• [What to produce]: Which of the lines in the data mention the string "origin"? List them all.

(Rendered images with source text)
════════════════
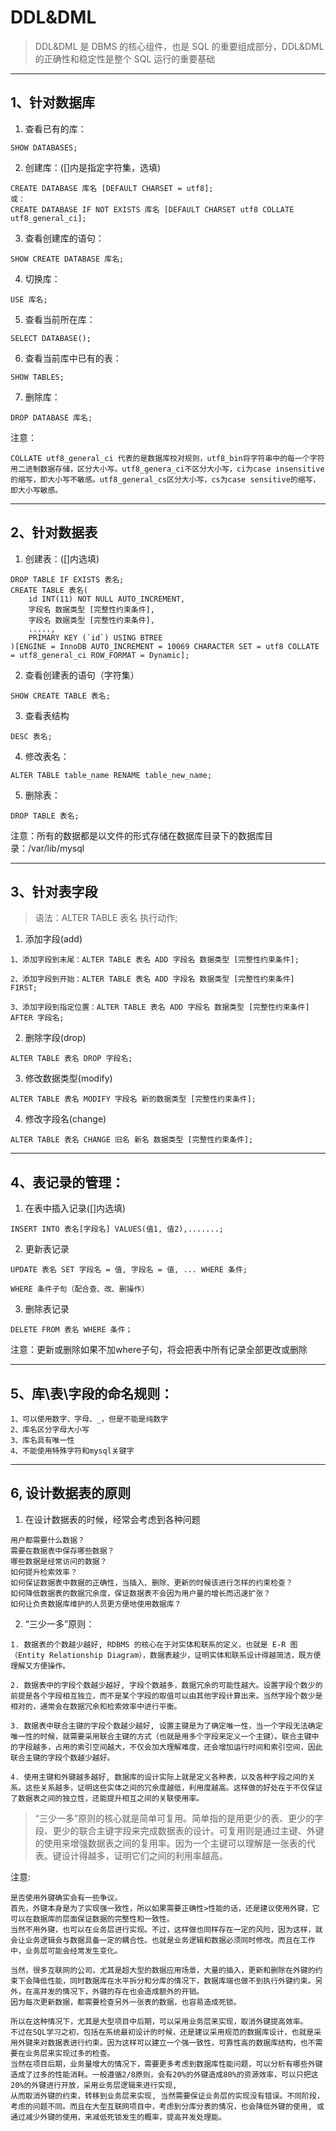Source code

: # DDL&DML
> DDL&DML 是 DBMS 的核心组件，也是 SQL 的重要组成部分，DDL&DML 的正确性和稳定性是整个 SQL 运行的重要基础
---


## 1、针对数据库

1. 查看已有的库：
```
SHOW DATABASES;
```

2. 创建库：([]内是指定字符集，选填)
```
CREATE DATABASE 库名 [DEFAULT CHARSET = utf8]; 
或：
CREATE DATABASE IF NOT EXISTS 库名 [DEFAULT CHARSET utf8 COLLATE utf8_general_ci];
```

3. 查看创建库的语句：
```
SHOW CREATE DATABASE 库名;
```

4. 切换库：
```
USE 库名;
```

5. 查看当前所在库：
```
SELECT DATABASE();
```

6. 查看当前库中已有的表：
```
SHOW TABLES;
```

7. 删除库：
```
DROP DATABASE 库名;
```

注意：
```
COLLATE utf8_general_ci 代表的是数据库校对规则，utf8_bin将字符串中的每一个字符用二进制数据存储，区分大小写。utf8_genera_ci不区分大小写，ci为case insensitive的缩写，即大小写不敏感。utf8_general_cs区分大小写，cs为case sensitive的缩写，即大小写敏感。
```
---


## 2、针对数据表

1. 创建表：([]内选填)
```
DROP TABLE IF EXISTS 表名;
CREATE TABLE 表名(
    id INT(11) NOT NULL AUTO_INCREMENT,
    字段名 数据类型 [完整性约束条件],
    字段名 数据类型 [完整性约束条件],
    .....,
    PRIMARY KEY (`id`) USING BTREE
)[ENGINE = InnoDB AUTO_INCREMENT = 10069 CHARACTER SET = utf8 COLLATE = utf8_general_ci ROW_FORMAT = Dynamic];
```

2. 查看创建表的语句（字符集）
```
SHOW CREATE TABLE 表名;
```

3. 查看表结构
```
DESC 表名;
```

4. 修改表名：
```
ALTER TABLE table_name RENAME table_new_name;
```

5. 删除表：
```
DROP TABLE 表名;
```

注意：所有的数据都是以文件的形式存储在数据库目录下的数据库目录：/var/lib/mysql

---


## 3、针对表字段
> 语法：ALTER TABLE 表名 执行动作;

1. 添加字段(add)
```
1、添加字段到末尾：ALTER TABLE 表名 ADD 字段名 数据类型 [完整性约束条件];

2、添加字段到开始：ALTER TABLE 表名 ADD 字段名 数据类型 [完整性约束条件] FIRST;

3、添加字段到指定位置：ALTER TABLE 表名 ADD 字段名 数据类型 [完整性约束条件] AFTER 字段名;
```

2. 删除字段(drop)
```
ALTER TABLE 表名 DROP 字段名;
```

3. 修改数据类型(modify)
```
ALTER TABLE 表名 MODIFY 字段名 新的数据类型 [完整性约束条件];
```

4. 修改字段名(change)
```
ALTER TABLE 表名 CHANGE 旧名 新名 数据类型 [完整性约束条件];
```
---


## 4、表记录的管理：

1. 在表中插入记录([]内选填)
```
INSERT INTO 表名[字段名] VALUES(值1, 值2),.......;
```

2. 更新表记录
```
UPDATE 表名 SET 字段名 = 值, 字段名 = 值, ... WHERE 条件;

WHERE 条件子句（配合查、改、删操作）
```

3. 删除表记录
```
DELETE FROM 表名 WHERE 条件；
```

注意：更新或删除如果不加where子句，将会把表中所有记录全部更改或删除

---


## 5、库\表\字段的命名规则：
```
1、可以使用数字、字母、_，但是不能是纯数字
2、库名区分字母大小写
3、库名具有唯一性
4、不能使用特殊字符和mysql关键字
```
---


## 6, 设计数据表的原则

1. 在设计数据表的时候，经常会考虑到各种问题
```
用户都需要什么数据？
需要在数据表中保存哪些数据？
哪些数据是经常访问的数据？
如何提升检索效率？
如何保证数据表中数据的正确性，当插入、删除、更新的时候该进行怎样的约束检查？
如何降低数据表的数据冗余度，保证数据表不会因为用户量的增长而迅速扩张？
如何让负责数据库维护的人员更方便地使用数据库？
```

2. “三少一多”原则：
```
1. 数据表的个数越少越好, RDBMS 的核心在于对实体和联系的定义，也就是 E-R 图（Entity Relationship Diagram），数据表越少，证明实体和联系设计得越简洁，既方便理解又方便操作。

2. 数据表中的字段个数越少越好, 字段个数越多，数据冗余的可能性越大。设置字段个数少的前提是各个字段相互独立，而不是某个字段的取值可以由其他字段计算出来。当然字段个数少是相对的，通常会在数据冗余和检索效率中进行平衡。

3. 数据表中联合主键的字段个数越少越好, 设置主键是为了确定唯一性，当一个字段无法确定唯一性的时候，就需要采用联合主键的方式（也就是用多个字段来定义一个主键）。联合主键中的字段越多，占用的索引空间越大，不仅会加大理解难度，还会增加运行时间和索引空间，因此联合主键的字段个数越少越好。

4. 使用主键和外键越多越好, 数据库的设计实际上就是定义各种表，以及各种字段之间的关系。这些关系越多，证明这些实体之间的冗余度越低，利用度越高。这样做的好处在于不仅保证了数据表之间的独立性，还能提升相互之间的关联使用率。
```

> “三少一多”原则的核心就是简单可复用。简单指的是用更少的表、更少的字段、更少的联合主键字段来完成数据表的设计。可复用则是通过主键、外键的使用来增强数据表之间的复用率。因为一个主键可以理解是一张表的代表。键设计得越多，证明它们之间的利用率越高。

注意:
```
是否使用外键确实会有一些争议。
首先，外键本身是为了实现强一致性，所以如果需要正确性>性能的话，还是建议使用外键，它可以在数据库的层面保证数据的完整性和一致性。
当然不用外键，也可以在业务层进行实现。不过，这样做也同样存在一定的风险，因为这样，就会让业务逻辑会与数据具备一定的耦合性。也就是业务逻辑和数据必须同时修改。而且在工作中，业务层可能会经常发生变化。

当然，很多互联网的公司，尤其是超大型的数据应用场景，大量的插入，更新和删除在外键的约束下会降低性能，同时数据库在水平拆分和分库的情况下，数据库端也做不到执行外键约束。另外，在高并发的情况下，外键的存在也会造成额外的开销。
因为每次更新数据，都需要检查另外一张表的数据，也容易造成死锁。

所以在这种情况下，尤其是大型项目中后期，可以采用业务层来实现，取消外键提高效率。
不过在SQL学习之初，包括在系统最初设计的时候，还是建议采用规范的数据库设计，也就是采用外键来对数据表进行约束。因为这样可以建立一个强一致性，可靠性高的数据库结构，也不需要在业务层来实现过多的检查。
当然在项目后期，业务量增大的情况下，需要更多考虑到数据库性能问题，可以分析有哪些外键造成了过多的性能消耗。一般遵循2/8原则，会有20%的外键造成80%的资源效率，可以只把这20%的外键进行开放，采用业务层逻辑来进行实现, 
从而取消外键的约束，转移到业务层来实现, 当然需要保证业务层的实现没有错误。不同阶段，考虑的问题不同。而且在大型互联网项目中，考虑到分库分表的情况，也会降低外键的使用, 或通过减少外键的使用，来减低死锁发生的概率，提高并发处理能。
```
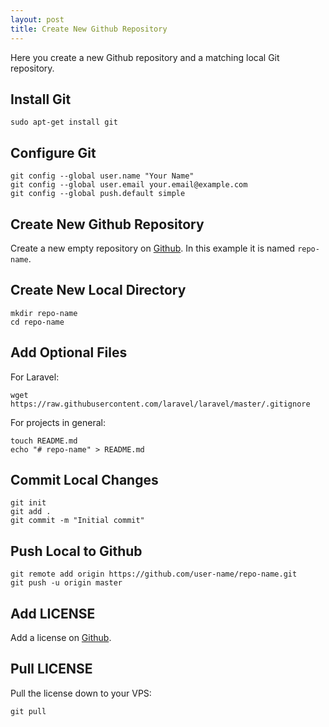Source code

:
 ```yaml
---
layout: post
title: Create New Github Repository
---
```


Here you create a new Github repository and a matching local Git repository.

## Install Git

```
sudo apt-get install git
```

## Configure Git

```
git config --global user.name "Your Name"
git config --global user.email your.email@example.com
git config --global push.default simple
```

## Create New Github Repository

Create a new empty repository on [Github](https://github.com). In this example it is named `repo-name`.

## Create New Local Directory

```
mkdir repo-name
cd repo-name
```

## Add Optional Files

For Laravel:

```
wget https://raw.githubusercontent.com/laravel/laravel/master/.gitignore
```

For projects in general:

```
touch README.md
echo "# repo-name" > README.md
```

## Commit Local Changes

```
git init
git add .
git commit -m "Initial commit"
```

## Push Local to Github

```
git remote add origin https://github.com/user-name/repo-name.git
git push -u origin master
```

## Add LICENSE

Add a license on [Github](https://github.com).

## Pull LICENSE

Pull the license down to your VPS:

```
git pull
```
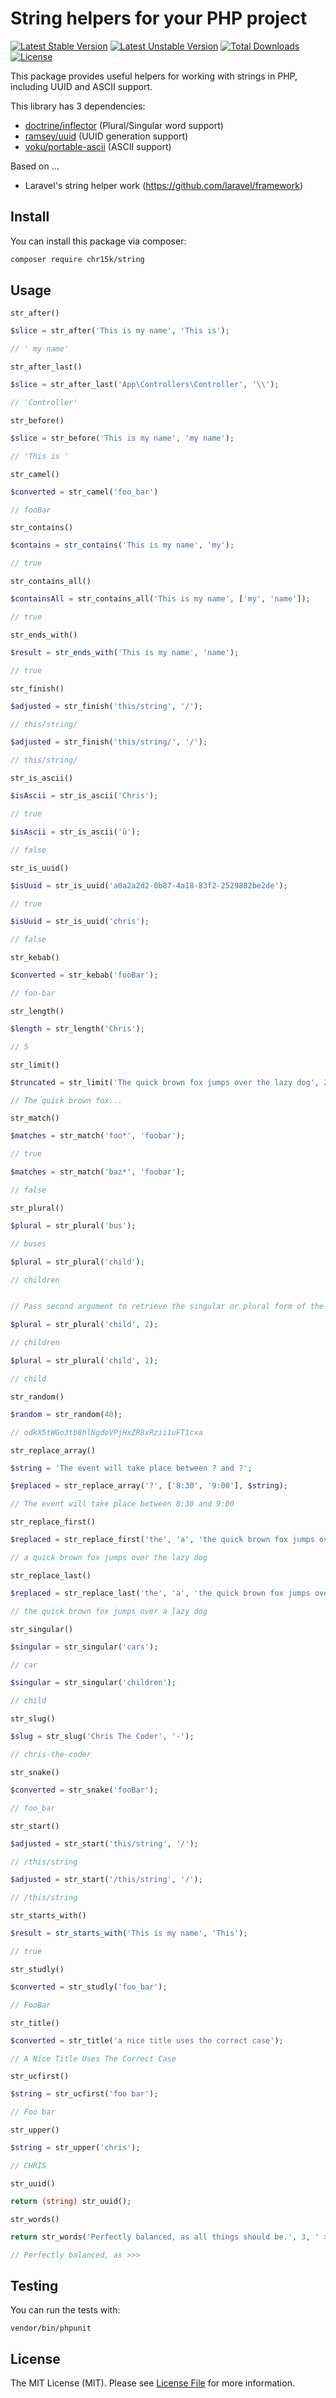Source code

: # String helpers for your PHP project

[![Latest Stable Version](https://poser.pugx.org/chr15k/string/v)](//packagist.org/packages/chr15k/string) [![Latest Unstable Version](https://poser.pugx.org/chr15k/string/v/unstable)](//packagist.org/packages/chr15k/string) [![Total Downloads](https://poser.pugx.org/chr15k/string/downloads)](//packagist.org/packages/chr15k/string) [![License](https://poser.pugx.org/chr15k/string/license)](//packagist.org/packages/chr15k/string)

This package provides useful helpers for working with strings in PHP, including UUID and ASCII support.

This library has 3 dependencies:

- [doctrine/inflector](https://github.com/doctrine/inflector) (Plural/Singular word support)
- [ramsey/uuid](https://github.com/ramsey/uuid) (UUID generation support)
- [voku/portable-ascii](https://github.com/voku/portable-ascii) (ASCII support)

Based on ...

- Laravel's string helper work (https://github.com/laravel/framework)

## Install
You can install this package via composer:

```bash
composer require chr15k/string
```

## Usage

`str_after()`
```php
$slice = str_after('This is my name', 'This is');

// ' my name'
```

`str_after_last()`
```php
$slice = str_after_last('App\Controllers\Controller', '\\');

// 'Controller'
```

`str_before()`
```php
$slice = str_before('This is my name', 'my name');

// 'This is '
```

`str_camel()`
```php
$converted = str_camel('foo_bar')

// fooBar
```

`str_contains()`
```php
$contains = str_contains('This is my name', 'my');

// true
```

`str_contains_all()`
```php
$containsAll = str_contains_all('This is my name', ['my', 'name']);

// true
```

`str_ends_with()`
```php
$result = str_ends_with('This is my name', 'name');

// true
```

`str_finish()`
```php
$adjusted = str_finish('this/string', '/');

// this/string/

$adjusted = str_finish('this/string/', '/');

// this/string/
```

`str_is_ascii()`
```php
$isAscii = str_is_ascii('Chris');

// true

$isAscii = str_is_ascii('ü');

// false
```

`str_is_uuid()`
```php
$isUuid = str_is_uuid('a0a2a2d2-0b87-4a18-83f2-2529882be2de');

// true

$isUuid = str_is_uuid('chris');

// false
```

`str_kebab()`
```php
$converted = str_kebab('fooBar');

// foo-bar
```

`str_length()`
```php
$length = str_length('Chris');

// 5
```

`str_limit()`
```php
$truncated = str_limit('The quick brown fox jumps over the lazy dog', 20);

// The quick brown fox...
```

`str_match()`
```php
$matches = str_match('foo*', 'foobar');

// true

$matches = str_match('baz*', 'foobar');

// false
```

`str_plural()`
```php
$plural = str_plural('bus');

// buses

$plural = str_plural('child');

// children


// Pass second argument to retrieve the singular or plural form of the string...

$plural = str_plural('child', 2);

// children

$plural = str_plural('child', 1);

// child
```

`str_random()`
```php
$random = str_random(40);

// odkX5tWGo3tb8hlNgdoVPjHxZR8xRzii1uFT1cxa
```

`str_replace_array()`
```php
$string = 'The event will take place between ? and ?';

$replaced = str_replace_array('?', ['8:30', '9:00'], $string);

// The event will take place between 8:30 and 9:00
```

`str_replace_first()`
```php
$replaced = str_replace_first('the', 'a', 'the quick brown fox jumps over the lazy dog');

// a quick brown fox jumps over the lazy dog
```

`str_replace_last()`
```php
$replaced = str_replace_last('the', 'a', 'the quick brown fox jumps over the lazy dog');

// the quick brown fox jumps over a lazy dog
```

`str_singular()`
```php
$singular = str_singular('cars');

// car

$singular = str_singular('children');

// child
```

`str_slug()`
```php
$slug = str_slug('Chris The Coder', '-');

// chris-the-coder
```

`str_snake()`
```php
$converted = str_snake('fooBar');

// foo_bar
```

`str_start()`
```php
$adjusted = str_start('this/string', '/');

// /this/string

$adjusted = str_start('/this/string', '/');

// /this/string
```

`str_starts_with()`
```php
$result = str_starts_with('This is my name', 'This');

// true
```

`str_studly()`
```php
$converted = str_studly('foo_bar');

// FooBar
```

`str_title()`
```php
$converted = str_title('a nice title uses the correct case');

// A Nice Title Uses The Correct Case
```

`str_ucfirst()`
```php
$string = str_ucfirst('foo bar');

// Foo bar
```

`str_upper()`
```php
$string = str_upper('chris');

// CHRIS
```

`str_uuid()`
```php
return (string) str_uuid();
```

`str_words()`
```php
return str_words('Perfectly balanced, as all things should be.', 3, ' >>>');

// Perfectly balanced, as >>>
```

## Testing
You can run the tests with:

```
vendor/bin/phpunit
```

## License
The MIT License (MIT). Please see [License File](https://github.com/chr15k/string/blob/master/LICENSE.md) for more information.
════════════════
• [Answer space]:
git remote add origin https://github.com/user-name/repo-name.git
git push -u origin master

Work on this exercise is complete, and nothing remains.